━━ Dataset

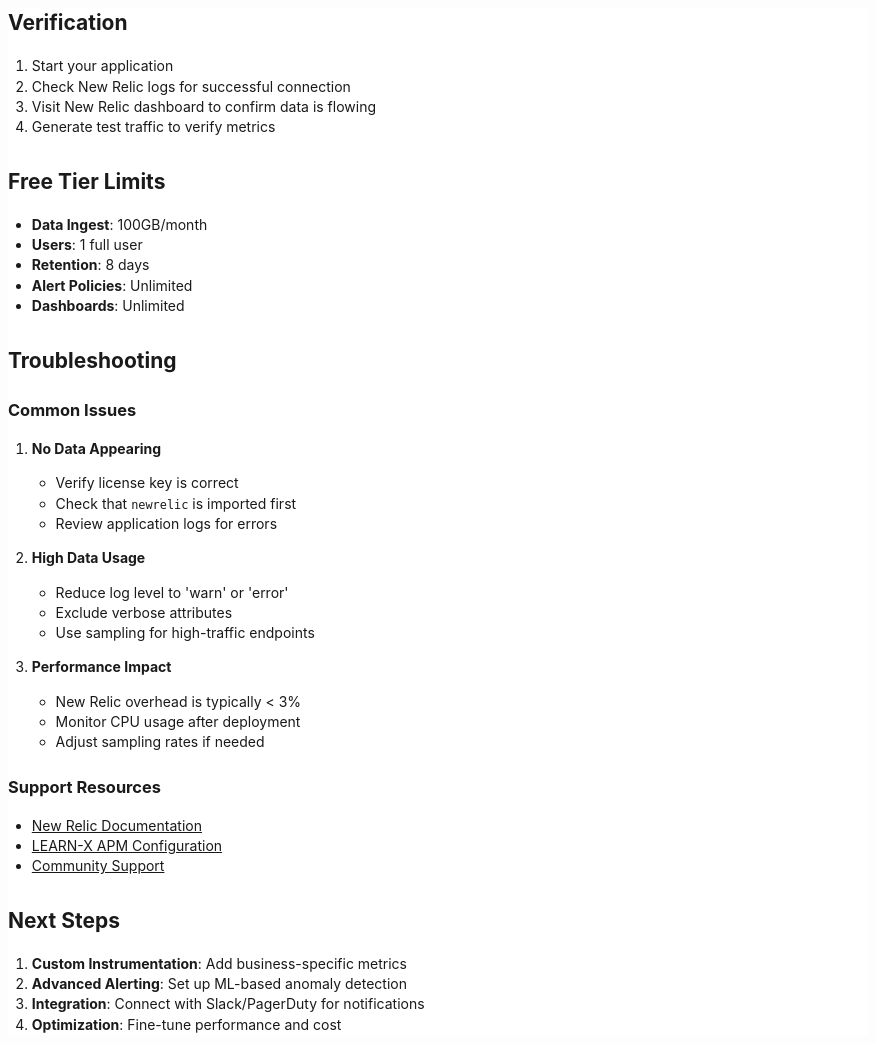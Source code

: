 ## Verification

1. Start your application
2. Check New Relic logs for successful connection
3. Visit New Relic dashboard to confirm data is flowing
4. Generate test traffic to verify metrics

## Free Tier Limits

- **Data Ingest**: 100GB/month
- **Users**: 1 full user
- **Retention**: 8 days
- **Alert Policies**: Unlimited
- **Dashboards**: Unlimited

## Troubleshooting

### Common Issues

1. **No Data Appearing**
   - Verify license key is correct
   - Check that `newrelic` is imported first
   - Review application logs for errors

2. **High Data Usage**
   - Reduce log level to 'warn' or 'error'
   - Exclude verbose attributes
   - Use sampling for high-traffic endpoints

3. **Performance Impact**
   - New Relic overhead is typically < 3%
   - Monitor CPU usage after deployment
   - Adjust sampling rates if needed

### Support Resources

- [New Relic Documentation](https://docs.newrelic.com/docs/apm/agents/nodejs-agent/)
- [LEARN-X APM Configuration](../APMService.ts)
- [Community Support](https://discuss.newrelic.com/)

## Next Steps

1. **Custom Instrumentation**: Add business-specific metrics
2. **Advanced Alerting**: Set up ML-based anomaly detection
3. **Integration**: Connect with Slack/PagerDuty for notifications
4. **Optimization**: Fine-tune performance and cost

━━━━
━━ Dataset

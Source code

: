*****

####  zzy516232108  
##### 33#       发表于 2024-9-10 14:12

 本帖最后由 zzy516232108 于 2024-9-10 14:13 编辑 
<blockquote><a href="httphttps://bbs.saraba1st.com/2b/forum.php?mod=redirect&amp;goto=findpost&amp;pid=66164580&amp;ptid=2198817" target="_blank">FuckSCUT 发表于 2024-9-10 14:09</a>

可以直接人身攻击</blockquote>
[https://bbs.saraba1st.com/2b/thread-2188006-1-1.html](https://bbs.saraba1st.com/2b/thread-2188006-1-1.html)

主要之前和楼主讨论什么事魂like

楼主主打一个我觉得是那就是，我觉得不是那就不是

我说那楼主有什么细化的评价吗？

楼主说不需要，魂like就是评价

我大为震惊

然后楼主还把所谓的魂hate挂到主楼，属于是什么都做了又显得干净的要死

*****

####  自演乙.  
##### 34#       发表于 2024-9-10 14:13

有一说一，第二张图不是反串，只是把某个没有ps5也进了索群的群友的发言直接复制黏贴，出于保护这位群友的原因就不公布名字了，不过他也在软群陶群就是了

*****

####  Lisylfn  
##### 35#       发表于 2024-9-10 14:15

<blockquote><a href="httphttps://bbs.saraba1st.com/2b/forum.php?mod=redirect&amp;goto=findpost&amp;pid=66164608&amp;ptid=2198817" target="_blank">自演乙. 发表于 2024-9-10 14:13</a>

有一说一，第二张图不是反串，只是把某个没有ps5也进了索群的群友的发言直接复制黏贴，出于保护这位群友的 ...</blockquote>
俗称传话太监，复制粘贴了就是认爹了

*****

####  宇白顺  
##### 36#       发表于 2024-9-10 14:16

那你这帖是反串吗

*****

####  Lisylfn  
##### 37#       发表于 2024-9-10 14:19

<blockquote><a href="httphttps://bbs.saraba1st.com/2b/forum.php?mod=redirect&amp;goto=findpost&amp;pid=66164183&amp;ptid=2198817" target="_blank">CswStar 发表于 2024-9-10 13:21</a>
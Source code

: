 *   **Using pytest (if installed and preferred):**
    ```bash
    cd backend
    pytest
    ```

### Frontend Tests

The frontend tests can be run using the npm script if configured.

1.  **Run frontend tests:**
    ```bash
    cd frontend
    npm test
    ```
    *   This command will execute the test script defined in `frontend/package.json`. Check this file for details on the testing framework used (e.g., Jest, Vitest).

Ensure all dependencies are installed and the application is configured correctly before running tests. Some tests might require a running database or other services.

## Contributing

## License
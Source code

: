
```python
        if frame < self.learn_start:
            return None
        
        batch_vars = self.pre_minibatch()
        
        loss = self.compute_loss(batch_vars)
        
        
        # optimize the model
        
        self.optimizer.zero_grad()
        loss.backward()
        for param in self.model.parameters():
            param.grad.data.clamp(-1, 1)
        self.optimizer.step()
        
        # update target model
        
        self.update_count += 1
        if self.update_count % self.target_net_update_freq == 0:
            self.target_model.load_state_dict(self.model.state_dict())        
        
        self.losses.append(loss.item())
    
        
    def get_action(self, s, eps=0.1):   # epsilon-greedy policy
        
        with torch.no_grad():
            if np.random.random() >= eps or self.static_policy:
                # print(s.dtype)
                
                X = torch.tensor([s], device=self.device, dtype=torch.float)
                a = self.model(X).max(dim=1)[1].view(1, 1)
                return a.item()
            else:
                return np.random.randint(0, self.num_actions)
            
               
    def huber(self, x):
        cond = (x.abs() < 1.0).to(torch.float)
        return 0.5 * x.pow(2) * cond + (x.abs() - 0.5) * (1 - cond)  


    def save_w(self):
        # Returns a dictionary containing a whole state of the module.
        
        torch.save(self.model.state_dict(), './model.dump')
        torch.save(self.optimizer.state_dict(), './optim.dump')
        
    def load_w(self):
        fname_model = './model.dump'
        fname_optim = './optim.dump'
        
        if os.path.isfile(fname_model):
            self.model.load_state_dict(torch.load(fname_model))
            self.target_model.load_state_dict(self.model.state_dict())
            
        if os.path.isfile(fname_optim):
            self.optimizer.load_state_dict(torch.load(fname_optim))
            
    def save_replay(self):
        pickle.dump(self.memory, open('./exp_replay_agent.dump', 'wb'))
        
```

━━━━

Every line above with the string "Support" in it needs to be copied.

### Support Resources
- [Community Support](https://discuss.newrelic.com/)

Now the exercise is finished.